Exercise requirements — Quote word for word the lines below, beginning with the first and ending with the one that has "- Sourabh Agrawal". Drop the pictures.
##### Records for this exercise #####
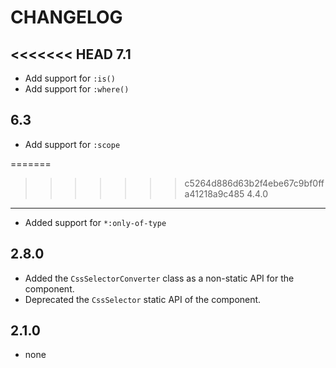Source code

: CHANGELOG
=========

<<<<<<< HEAD
7.1
---

 * Add support for `:is()`
 * Add support for `:where()`

6.3
---

 * Add support for `:scope`

=======
>>>>>>> c5264d886d63b2f4ebe67c9bf0ffa41218a9c485
4.4.0
-----

 * Added support for `*:only-of-type`

2.8.0
-----

 * Added the `CssSelectorConverter` class as a non-static API for the component.
 * Deprecated the `CssSelector` static API of the component.

2.1.0
-----

 * none
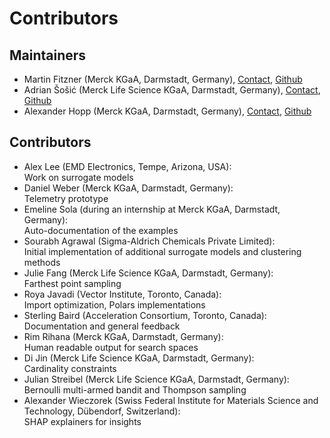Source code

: # Contributors

## Maintainers
- Martin Fitzner (Merck KGaA, Darmstadt, Germany), [Contact](mailto:martin.fitzner@merckgroup.com), [Github](https://github.com/Scienfitz)
- Adrian Šošić (Merck Life Science KGaA, Darmstadt, Germany), [Contact](mailto:adrian.sosic@merckgroup.com), [Github](https://github.com/AdrianSosic)
- Alexander Hopp (Merck KGaA, Darmstadt, Germany), [Contact](mailto:alexander.hopp@merckgroup.com), [Github](https://github.com/AVHopp)

## Contributors
- Alex Lee (EMD Electronics, Tempe, Arizona, USA):\
  Work on surrogate models
- Daniel Weber (Merck KGaA, Darmstadt, Germany):\
  Telemetry prototype
- Emeline Sola (during an internship at Merck KGaA, Darmstadt, Germany):\
  Auto-documentation of the examples
- Sourabh Agrawal (Sigma-Aldrich Chemicals Private Limited):\
  Initial implementation of additional surrogate models and clustering methods
- Julie Fang (Merck Life Science KGaA, Darmstadt, Germany):\
  Farthest point sampling
- Roya Javadi (Vector Institute, Toronto, Canada):\
  Import optimization, Polars implementations
- Sterling Baird (Acceleration Consortium, Toronto, Canada):\
  Documentation and general feedback
- Rim Rihana (Merck KGaA, Darmstadt, Germany):\
  Human readable output for search spaces
- Di Jin (Merck Life Science KGaA, Darmstadt, Germany):\
  Cardinality constraints
- Julian Streibel (Merck Life Science KGaA, Darmstadt, Germany):\
  Bernoulli multi-armed bandit and Thompson sampling
- Alexander Wieczorek (Swiss Federal Institute for Materials Science and Technology, Dübendorf, Switzerland):\
  SHAP explainers for insights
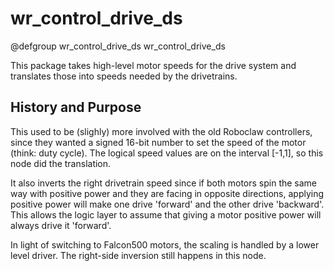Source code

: # wr_control_drive_ds

@defgroup wr_control_drive_ds wr_control_drive_ds

This package takes high-level motor speeds for the drive system and translates those into speeds needed by the drivetrains.

## History and Purpose

This used to be (slighly) more involved with the old Roboclaw controllers, since they wanted a signed 16-bit number to set the speed of the motor (think: duty cycle).  The logical speed values are on the interval \[-1,1\], so this node did the translation.

It also inverts the right drivetrain speed since if both motors spin the same way with positive power and they are facing in opposite directions, applying positive power will make one drive 'forward' and the other drive 'backward'.  This allows the logic layer to assume that giving a motor positive power will always drive it 'forward'.

In light of switching to Falcon500 motors, the scaling is handled by a lower level driver.  The right-side inversion still happens in this node.
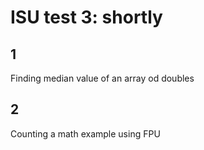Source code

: 
# ISU test 3: shortly

## 1
Finding median value of an array od doubles
## 2
Counting a math example using FPU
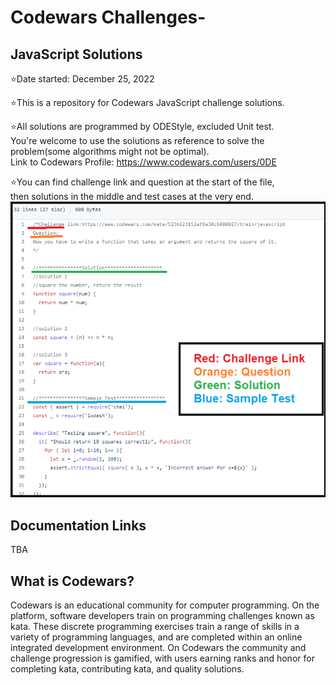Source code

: # Codewars Challenges-
## JavaScript Solutions
⭐Date started: December 25, 2022

⭐This is a repository for Codewars JavaScript challenge solutions. <br />

⭐All solutions are programmed by ODEStyle, excluded Unit test.<br />
You're welcome to use the solutions as reference to solve the problem(some algorithms might not be optimal).<br />
Link to Codewars Profile: https://www.codewars.com/users/0DE <br />

⭐You can find challenge link and question at the start of the file,<br />
then solutions in the middle and test cases at the very end. <br />
![alt text](https://github.com/0DEStyle/Codewars-JavaScript/blob/main/Challenge%20Format.png)

## Documentation Links
TBA




## What is Codewars?

Codewars is an educational community for computer programming. On the platform, software developers train on programming challenges known as kata. These discrete programming exercises train a range of skills in a variety of programming languages, and are completed within an online integrated development environment. On Codewars the community and challenge progression is gamified, with users earning ranks and honor for completing kata, contributing kata, and quality solutions.
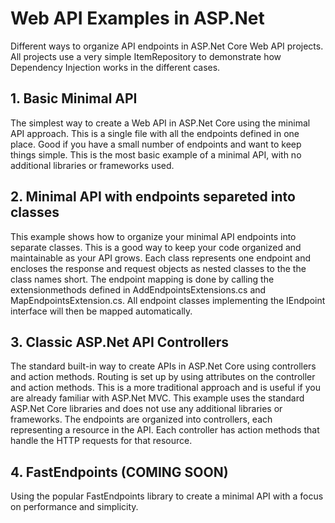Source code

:# Web API Examples in ASP.Net

Different ways to organize API endpoints in ASP.Net Core Web API projects.
All projects use a very simple ItemRepository to demonstrate how Dependency Injection works in the different cases.

## 1. Basic Minimal API
The simplest way to create a Web API in ASP.Net Core using the minimal API approach. This is a single file with all the endpoints defined in one place. Good if you have a small number of endpoints and want to keep things simple. This is the most basic example of a minimal API, with no additional libraries or frameworks used.

## 2. Minimal API with endpoints separeted into classes
This example shows how to organize your minimal API endpoints into separate classes. This is a good way to keep your code organized and maintainable as your API grows. Each class represents one endpoint and encloses the response and request objects as nested classes to the the class names short. The endpoint mapping is done by calling the extensionmethods defined in AddEndpointsExtensions.cs and MapEndpointsExtension.cs. All endpoint classes implementing the IEndpoint interface will then be mapped automatically.

## 3. Classic ASP.Net API Controllers
The standard built-in way to create APIs in ASP.Net Core using controllers and action methods. Routing is set up by using attributes on the controller and action methods. This is a more traditional approach and is useful if you are already familiar with ASP.Net MVC. This example uses the standard ASP.Net Core libraries and does not use any additional libraries or frameworks. The endpoints are organized into controllers, each representing a resource in the API. Each controller has action methods that handle the HTTP requests for that resource.

## 4. FastEndpoints (COMING SOON)
Using the popular FastEndpoints library to create a minimal API with a focus on performance and simplicity.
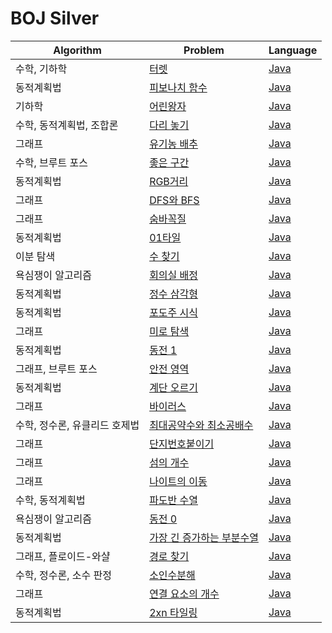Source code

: # BOJ Silver

| Algorithm | Problem | Language |
|-----------|---------|----------|
| 수학, 기하학 | [터렛](https://www.acmicpc.net/problem/1002) | [Java](./BOJ1002.java) |
| 동적계획법 | [피보나치 함수](https://www.acmicpc.net/problem/1003) | [Java](./BOJ1003.java) |
| 기하학 | [어린왕자](https://www.acmicpc.net/problem/1004) | [Java](./BOJ1004.java) |
| 수학, 동적계획법, 조합론 | [다리 놓기](https://www.acmicpc.net/problem/1010) | [Java](./BOJ1010.java) |
| 그래프 | [유기농 배추](https://www.acmicpc.net/problem/1012) | [Java](./BOJ1012.java) |
| 수학, 브루트 포스 | [좋은 구간](https://www.acmicpc.net/problem/1059) | [Java](./BOJ1059.java) |
| 동적계획법 | [RGB거리](https://www.acmicpc.net/problem/1149) | [Java](./BOJ1149.java) |
| 그래프 | [DFS와 BFS](https://www.acmicpc.net/problem/1260) | [Java](./BOJ1260.java) |
| 그래프 | [숨바꼭질](https://www.acmicpc.net/problem/1697) | [Java](./BOJ1697.java) |
| 동적계획법 | [01타일](https://www.acmicpc.net/problem/1904) | [Java](./BOJ1904.java) |
| 이분 탐색 | [수 찾기](https://www.acmicpc.net/problem/1920) | [Java](./BOJ1920.java) |
| 욕심쟁이 알고리즘 | [회의실 배정](https://www.acmicpc.net/problem/1931) | [Java](./BOJ1931.java) |
| 동적계획법 | [정수 삼각형](https://www.acmicpc.net/problem/1932) | [Java](./BOJ1932.java) |
| 동적계획법 | [포도주 시식](https://www.acmicpc.net/problem/2156) | [Java](./BOJ2156.java) |
| 그래프 | [미로 탐색](https://www.acmicpc.net/problem/2178) | [Java](./BOJ2178.java) |
| 동적계획법 | [동전 1](https://www.acmicpc.net/problem/2293) | [Java](./BOJ2293.java) |
| 그래프, 브루트 포스 | [안전 영역](https://www.acmicpc.net/problem/2468) | [Java](./BOJ2468.java) |
| 동적계획법 | [계단 오르기](https://www.acmicpc.net/problem/2579) | [Java](./BOJ2579.java) |
| 그래프 | [바이러스](https://www.acmicpc.net/problem/2606) | [Java](./BOJ2606.java) |
| 수학, 정수론, 유클리드 호제법 | [최대공약수와 최소공배수](https://www.acmicpc.net/problem/2609) | [Java](./BOJ2609) |
| 그래프 | [단지번호붙이기](https://www.acmicpc.net/problem/2667) | [Java](./BOJ2667.java) |
| 그래프 | [섬의 개수](https://www.acmicpc.net/problem/4963) | [Java](./BOJ4963.java) |
| 그래프 | [나이트의 이동](https://www.acmicpc.net/problem/7562) | [Java](./BOJ7562.java) |
| 수학, 동적계획법 | [파도반 수열](https://www.acmicpc.net/problem/9461) | [Java](./BOJ9461.java) |
| 욕심쟁이 알고리즘 | [동전 0](https://www.acmicpc.net/problem/11047) | [Java](./BOJ11047.java) |
| 동적계획법 | [가장 긴 증가하는 부분수열](https://www.acmicpc.net/problem/11053) | [Java](./BOJ11053.java) |
| 그래프, 플로이드-와샬 | [경로 찾기](https://www.acmicpc.net/problem/11403) | [Java](./BOJ11403) |
| 수학, 정수론, 소수 판정 | [소인수분해](https://www.acmicpc.net/problem/11653) | [Java](./BOJ11653) |
| 그래프 | [연결 요소의 개수](https://www.acmicpc.net/problem/11724) | [Java](./BOJ11724.java) |
| 동적계획법 | [2xn 타일링](https://www.acmicpc.net/problem/11726) | [Java](./BOJ11726.java) |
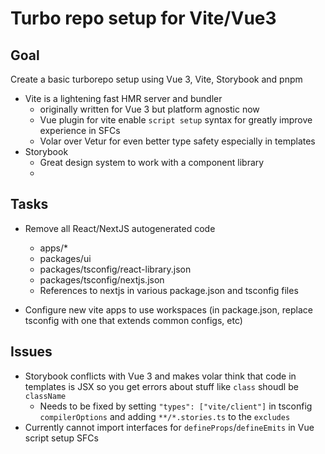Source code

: # Turbo repo setup for Vite/Vue3

## Goal

Create a basic turborepo setup using Vue 3, Vite, Storybook and pnpm

- Vite is a lightening fast HMR server and bundler
  - originally written for Vue 3 but platform agnostic now
  - Vue plugin for vite enable `script setup` syntax for greatly improve experience in SFCs
  - Volar over Vetur for even better type safety especially in templates
- Storybook
  - Great design system to work with a component library
  -
## Tasks

- Remove all React/NextJS autogenerated code
  - apps/*
  - packages/ui
  - packages/tsconfig/react-library.json
  - packages/tsconfig/nextjs.json
  - References to nextjs in various package.json and tsconfig files

- Configure new vite apps to use workspaces (in package.json, replace tsconfig with one that extends common configs, etc)

## Issues

- Storybook conflicts with Vue 3 and makes volar think that code in templates is JSX so you get errors about stuff like `class` shoudl be `className`
  - Needs to be fixed by setting `"types": ["vite/client"]` in tsconfig `compilerOptions` and adding `**/*.stories.ts` to the `excludes`
- Currently cannot import interfaces for `defineProps`/`defineEmits` in Vue script setup SFCs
#####
Output of the exercise —
Source code

: CHANGELOG
=========

<<<<<<< HEAD
7.1
---

 * Add support for `:is()`
 * Add support for `:where()`

6.3
---

 * Add support for `:scope`

=======
>>>>>>> c5264d886d63b2f4ebe67c9bf0ffa41218a9c485
4.4.0
-----

 * Added support for `*:only-of-type`

2.8.0
-----

 * Added the `CssSelectorConverter` class as a non-static API for the component.
 * Deprecated the `CssSelector` static API of the component.

2.1.0
-----

 * none
Source code

: # Contributors

## Maintainers
- Martin Fitzner (Merck KGaA, Darmstadt, Germany), [Contact](mailto:martin.fitzner@merckgroup.com), [Github](https://github.com/Scienfitz)
- Adrian Šošić (Merck Life Science KGaA, Darmstadt, Germany), [Contact](mailto:adrian.sosic@merckgroup.com), [Github](https://github.com/AdrianSosic)
- Alexander Hopp (Merck KGaA, Darmstadt, Germany), [Contact](mailto:alexander.hopp@merckgroup.com), [Github](https://github.com/AVHopp)

## Contributors
- Alex Lee (EMD Electronics, Tempe, Arizona, USA):\
  Work on surrogate models
- Daniel Weber (Merck KGaA, Darmstadt, Germany):\
  Telemetry prototype
- Emeline Sola (during an internship at Merck KGaA, Darmstadt, Germany):\
  Auto-documentation of the examples
- Sourabh Agrawal (Sigma-Aldrich Chemicals Private Limited):\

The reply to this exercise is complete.